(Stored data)
-*-*-

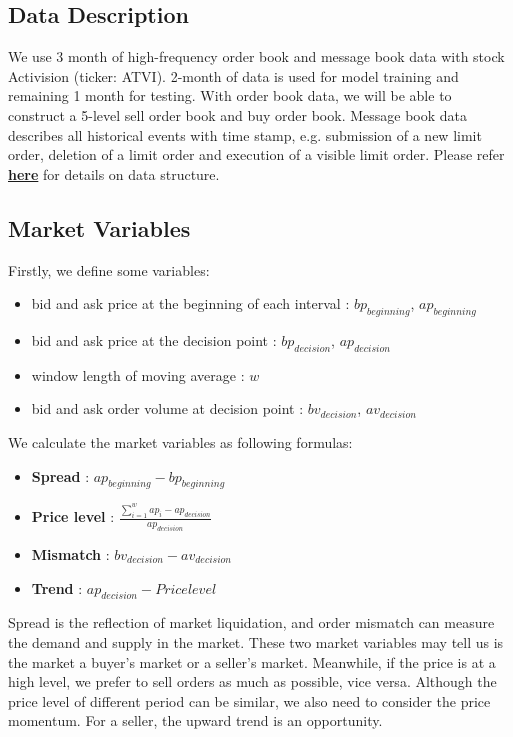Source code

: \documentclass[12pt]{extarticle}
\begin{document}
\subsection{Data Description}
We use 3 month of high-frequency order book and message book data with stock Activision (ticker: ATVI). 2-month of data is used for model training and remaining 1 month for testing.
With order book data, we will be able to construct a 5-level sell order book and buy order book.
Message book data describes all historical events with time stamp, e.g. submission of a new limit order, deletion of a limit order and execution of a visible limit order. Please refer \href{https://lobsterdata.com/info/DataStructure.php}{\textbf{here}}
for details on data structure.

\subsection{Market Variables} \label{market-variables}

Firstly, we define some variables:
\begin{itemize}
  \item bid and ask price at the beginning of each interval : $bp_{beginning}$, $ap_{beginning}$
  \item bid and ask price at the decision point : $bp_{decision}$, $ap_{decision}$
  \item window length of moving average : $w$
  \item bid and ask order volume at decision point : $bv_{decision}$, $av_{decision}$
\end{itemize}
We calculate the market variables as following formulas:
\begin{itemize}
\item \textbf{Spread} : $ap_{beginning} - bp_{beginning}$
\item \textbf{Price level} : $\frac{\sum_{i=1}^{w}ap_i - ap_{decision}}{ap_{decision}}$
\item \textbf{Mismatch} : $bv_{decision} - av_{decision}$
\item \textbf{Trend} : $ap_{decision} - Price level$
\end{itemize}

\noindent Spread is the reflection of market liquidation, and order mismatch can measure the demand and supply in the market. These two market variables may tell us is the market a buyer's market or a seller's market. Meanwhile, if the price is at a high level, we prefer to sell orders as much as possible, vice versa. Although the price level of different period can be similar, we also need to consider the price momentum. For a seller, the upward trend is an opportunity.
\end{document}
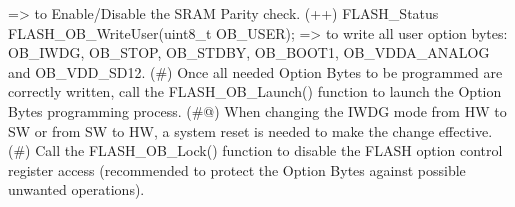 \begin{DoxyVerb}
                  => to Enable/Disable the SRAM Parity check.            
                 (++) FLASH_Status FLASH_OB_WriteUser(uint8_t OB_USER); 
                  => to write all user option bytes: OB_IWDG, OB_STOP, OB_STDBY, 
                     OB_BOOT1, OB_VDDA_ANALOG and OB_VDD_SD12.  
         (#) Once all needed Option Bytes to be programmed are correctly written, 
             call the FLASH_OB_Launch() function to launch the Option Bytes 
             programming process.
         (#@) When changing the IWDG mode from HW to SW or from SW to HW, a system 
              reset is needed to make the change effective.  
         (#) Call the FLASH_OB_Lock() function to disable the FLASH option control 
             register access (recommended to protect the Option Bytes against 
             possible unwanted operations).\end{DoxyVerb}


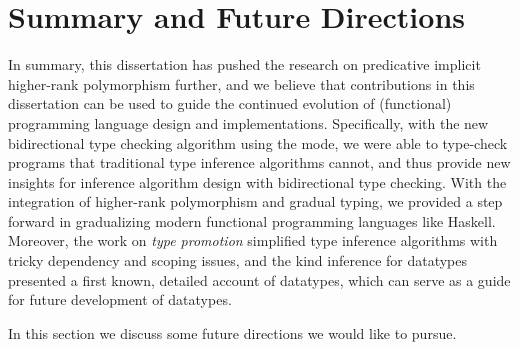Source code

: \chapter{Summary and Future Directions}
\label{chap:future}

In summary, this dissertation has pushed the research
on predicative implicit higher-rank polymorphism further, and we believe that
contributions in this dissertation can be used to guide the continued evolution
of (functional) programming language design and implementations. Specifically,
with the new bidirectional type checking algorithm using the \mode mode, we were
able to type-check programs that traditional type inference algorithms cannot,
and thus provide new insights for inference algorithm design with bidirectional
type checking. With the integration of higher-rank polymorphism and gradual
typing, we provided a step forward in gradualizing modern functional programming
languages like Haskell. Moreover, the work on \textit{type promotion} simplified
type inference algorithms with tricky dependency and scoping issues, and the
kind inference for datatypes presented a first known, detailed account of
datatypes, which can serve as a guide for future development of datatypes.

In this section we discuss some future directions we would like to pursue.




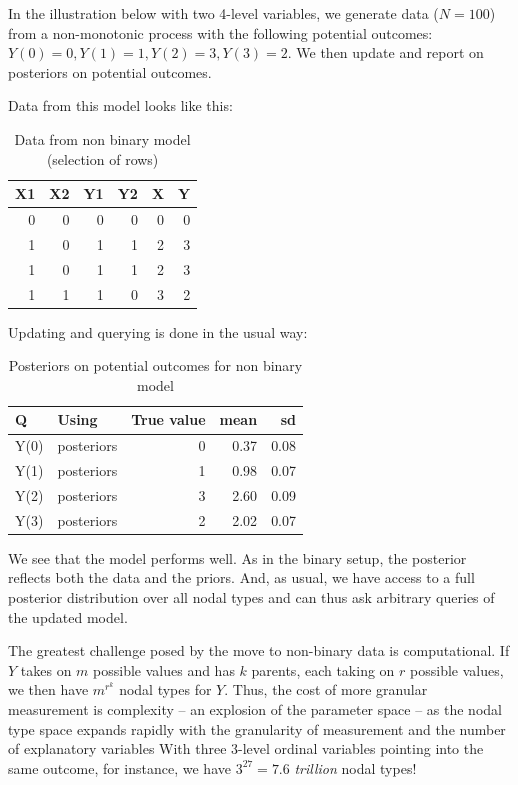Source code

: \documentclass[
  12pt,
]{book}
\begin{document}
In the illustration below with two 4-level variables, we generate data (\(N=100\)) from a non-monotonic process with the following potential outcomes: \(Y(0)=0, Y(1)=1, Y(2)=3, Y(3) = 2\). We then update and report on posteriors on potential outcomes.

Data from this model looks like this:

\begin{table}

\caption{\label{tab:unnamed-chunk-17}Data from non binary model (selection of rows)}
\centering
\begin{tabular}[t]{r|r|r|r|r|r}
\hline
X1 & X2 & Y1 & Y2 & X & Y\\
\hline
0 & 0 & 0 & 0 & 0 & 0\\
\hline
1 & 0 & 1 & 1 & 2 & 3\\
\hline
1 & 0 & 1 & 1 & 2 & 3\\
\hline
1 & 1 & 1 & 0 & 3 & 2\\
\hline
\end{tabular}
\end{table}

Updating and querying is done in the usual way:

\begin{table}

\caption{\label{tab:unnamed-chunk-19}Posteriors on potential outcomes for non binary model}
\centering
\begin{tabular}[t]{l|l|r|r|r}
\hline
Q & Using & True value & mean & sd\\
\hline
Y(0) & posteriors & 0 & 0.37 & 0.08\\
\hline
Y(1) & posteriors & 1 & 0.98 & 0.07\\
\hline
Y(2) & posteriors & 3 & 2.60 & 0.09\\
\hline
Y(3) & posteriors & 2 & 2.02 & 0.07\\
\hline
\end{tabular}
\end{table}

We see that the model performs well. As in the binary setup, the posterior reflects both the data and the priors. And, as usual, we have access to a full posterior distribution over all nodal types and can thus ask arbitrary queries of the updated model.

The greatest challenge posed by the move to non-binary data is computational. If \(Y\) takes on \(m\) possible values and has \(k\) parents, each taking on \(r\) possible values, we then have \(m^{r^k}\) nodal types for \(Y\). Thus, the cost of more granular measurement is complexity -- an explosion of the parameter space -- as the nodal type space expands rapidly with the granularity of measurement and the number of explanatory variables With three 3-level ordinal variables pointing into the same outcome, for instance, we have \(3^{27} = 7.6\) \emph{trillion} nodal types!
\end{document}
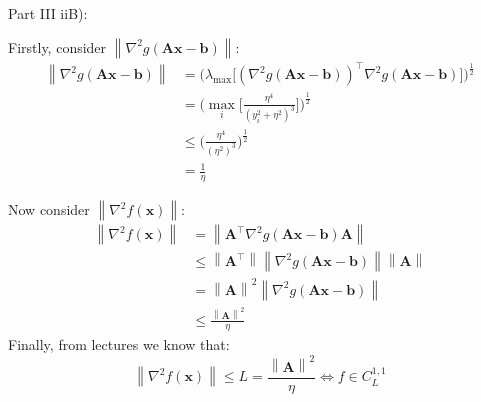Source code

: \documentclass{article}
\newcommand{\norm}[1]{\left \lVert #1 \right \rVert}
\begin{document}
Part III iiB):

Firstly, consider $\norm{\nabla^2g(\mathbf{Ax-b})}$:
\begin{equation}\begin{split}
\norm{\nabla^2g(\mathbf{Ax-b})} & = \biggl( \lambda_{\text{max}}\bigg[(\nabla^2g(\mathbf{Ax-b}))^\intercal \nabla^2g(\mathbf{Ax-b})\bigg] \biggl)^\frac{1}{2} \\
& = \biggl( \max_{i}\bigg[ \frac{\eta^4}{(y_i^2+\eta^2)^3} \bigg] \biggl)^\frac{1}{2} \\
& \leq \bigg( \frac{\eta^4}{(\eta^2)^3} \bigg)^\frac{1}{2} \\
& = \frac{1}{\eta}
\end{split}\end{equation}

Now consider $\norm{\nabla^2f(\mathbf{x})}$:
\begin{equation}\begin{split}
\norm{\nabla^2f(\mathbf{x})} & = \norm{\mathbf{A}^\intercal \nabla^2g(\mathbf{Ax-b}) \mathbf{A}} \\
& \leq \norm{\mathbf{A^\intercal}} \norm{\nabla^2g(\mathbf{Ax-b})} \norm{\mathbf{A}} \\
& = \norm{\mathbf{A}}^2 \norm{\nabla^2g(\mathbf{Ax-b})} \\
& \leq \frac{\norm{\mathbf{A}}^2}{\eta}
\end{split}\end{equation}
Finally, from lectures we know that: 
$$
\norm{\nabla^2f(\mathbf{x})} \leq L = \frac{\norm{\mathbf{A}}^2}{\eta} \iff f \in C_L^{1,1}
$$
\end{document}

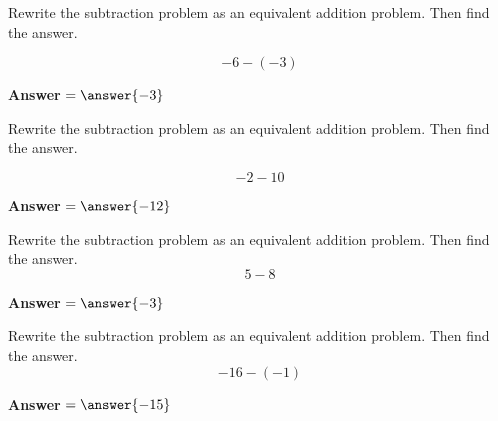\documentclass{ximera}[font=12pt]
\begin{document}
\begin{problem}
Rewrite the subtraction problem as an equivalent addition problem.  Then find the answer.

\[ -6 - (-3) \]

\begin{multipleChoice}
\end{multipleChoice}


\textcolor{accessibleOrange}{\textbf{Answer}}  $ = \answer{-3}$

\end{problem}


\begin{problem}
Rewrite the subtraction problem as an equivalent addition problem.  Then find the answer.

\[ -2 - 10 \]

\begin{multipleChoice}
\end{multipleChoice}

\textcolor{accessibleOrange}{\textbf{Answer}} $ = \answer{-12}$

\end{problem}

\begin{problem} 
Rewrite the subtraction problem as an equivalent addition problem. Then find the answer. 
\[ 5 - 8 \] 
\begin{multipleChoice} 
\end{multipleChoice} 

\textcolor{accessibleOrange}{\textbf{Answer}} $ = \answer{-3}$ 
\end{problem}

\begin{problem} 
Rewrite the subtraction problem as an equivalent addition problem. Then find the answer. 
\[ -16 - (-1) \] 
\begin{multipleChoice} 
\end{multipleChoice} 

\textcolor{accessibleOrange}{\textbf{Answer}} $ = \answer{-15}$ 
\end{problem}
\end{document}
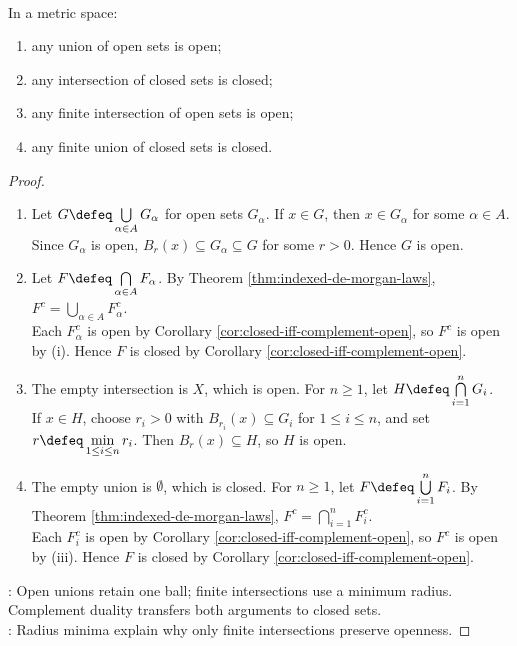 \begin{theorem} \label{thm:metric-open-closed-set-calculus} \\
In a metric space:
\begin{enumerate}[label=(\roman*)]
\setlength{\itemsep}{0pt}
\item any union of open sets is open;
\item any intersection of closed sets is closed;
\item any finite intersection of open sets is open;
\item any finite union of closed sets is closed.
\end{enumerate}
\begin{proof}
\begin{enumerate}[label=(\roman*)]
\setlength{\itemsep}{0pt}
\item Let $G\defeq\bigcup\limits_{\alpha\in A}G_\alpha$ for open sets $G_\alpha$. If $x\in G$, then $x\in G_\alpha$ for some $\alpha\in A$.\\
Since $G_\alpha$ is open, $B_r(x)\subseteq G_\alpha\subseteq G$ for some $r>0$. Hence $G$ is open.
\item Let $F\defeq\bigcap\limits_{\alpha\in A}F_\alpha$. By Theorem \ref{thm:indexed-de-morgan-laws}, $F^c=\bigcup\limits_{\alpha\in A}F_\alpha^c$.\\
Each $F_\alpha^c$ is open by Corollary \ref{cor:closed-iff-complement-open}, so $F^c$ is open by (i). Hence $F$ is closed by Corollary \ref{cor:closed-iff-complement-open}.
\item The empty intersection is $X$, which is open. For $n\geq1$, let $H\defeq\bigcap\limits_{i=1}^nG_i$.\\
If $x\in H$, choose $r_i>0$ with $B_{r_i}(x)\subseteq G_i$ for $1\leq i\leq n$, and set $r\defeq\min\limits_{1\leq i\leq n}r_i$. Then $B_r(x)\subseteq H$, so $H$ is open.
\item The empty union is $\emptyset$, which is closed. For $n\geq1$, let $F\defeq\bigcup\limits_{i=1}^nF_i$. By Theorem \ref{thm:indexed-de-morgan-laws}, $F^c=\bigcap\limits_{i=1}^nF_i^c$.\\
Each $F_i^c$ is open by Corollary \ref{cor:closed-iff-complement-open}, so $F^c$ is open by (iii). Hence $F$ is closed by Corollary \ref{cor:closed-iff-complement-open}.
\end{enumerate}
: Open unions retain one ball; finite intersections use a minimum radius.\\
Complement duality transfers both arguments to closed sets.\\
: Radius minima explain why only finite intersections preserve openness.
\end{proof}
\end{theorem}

-*-*-

*TASK STATEMENT:* Wherever a line in the data above contains the word "polymorphism", copy that line.

*RESPONSE:*
on predicative implicit higher-rank polymorphism further, and we believe that
type checking. With the integration of higher-rank polymorphism and gradual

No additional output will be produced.